Obama calls on Russia to pull troops back from Ukraine border, begin negotiations

Obama calls for Russian troop de-escalation near Ukraine's border

ROME -- President Barack Obama called on Russia Friday to pull its troops back from the Ukrainian border. Later Friday, Russian President Vladimir Putin called Obama to discuss a diplomatic solution.

In an interview with CBS News, Obama said the world is unified in opposing and condemning what he called Russia's illegal occupation of Ukraine's Crimea peninsula. That occupation started last month.

Pentagon correspondent David Martin is reporting the Russians are massing another 40,000 to 50,000 troops on the Ukrainian border, with all they need for combat operations. In Friday's interview, Obama sent a message to Russia.

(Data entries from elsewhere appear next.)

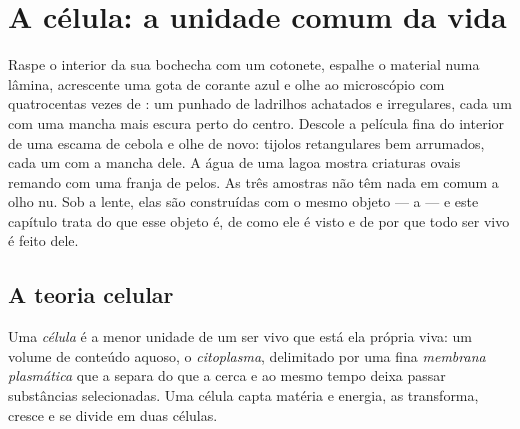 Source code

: \chapter{A célula: a unidade comum da vida}\label{ch:g10:cells-common-unit}

Raspe o interior da sua bochecha com um cotonete, espalhe o material
numa lâmina, acrescente uma gota de corante azul e olhe ao microscópio
com quatrocentas vezes de : um punhado de ladrilhos achatados e
irregulares, cada um com uma mancha mais escura perto do centro.
Descole a película fina do interior de uma escama de cebola e olhe de
novo: tijolos retangulares bem arrumados, cada um com a mancha dele.
A água de uma lagoa mostra criaturas ovais remando com uma franja de
pelos. As três amostras não têm nada em comum a olho nu. Sob a lente,
elas são construídas com o mesmo objeto --- a  --- e este capítulo
trata do que esse objeto é, de como ele é visto e de por que todo ser
vivo é feito dele.

\section{A teoria celular}

\begin{definition}[Célula]\label{def:g10:cells-common-unit:cell}
Uma \emph{célula} é a menor unidade de um ser vivo que
está ela própria viva: um volume de conteúdo aquoso, o
\emph{citoplasma}, delimitado por uma fina
\emph{membrana plasmática} que a separa do
que a cerca e ao mesmo tempo deixa passar substâncias selecionadas. Uma
célula capta matéria e energia, as transforma, cresce e se divide em
duas células.
\end{definition}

President Barack Obama speaks with Scott Pelley in Rome. CBS News
PRESIDENT BARACK OBAMA:
It may be you've seen a range of troops massing along that border under the guise of military exercises, but these are not what Russia would normally be doing. It may simply be an effort to intimidate Ukraine, or it may be that they've got additional plans.

And in either case, what we need right now to resolve and de-escalate the situation would be for Russia to move back those troops and to begin negotiations directly with the Ukrainian government, as well as the international community.

SCOTT PELLEY: What is Vladimir Putin after?

PRESIDENT BARACK OBAMA: If you take him at his word, then --

PELLEY: Can you?

OBAMA: Well, on this I think he's been willing to show a deeply held grievance about what he considers to be the loss of the Soviet Union. ... I think there's a strong sense of Russian nationalism and a sense that somehow the West has taken advantage of Russia in the past, and that he wants to, in some fashion, reverse that or make up for that.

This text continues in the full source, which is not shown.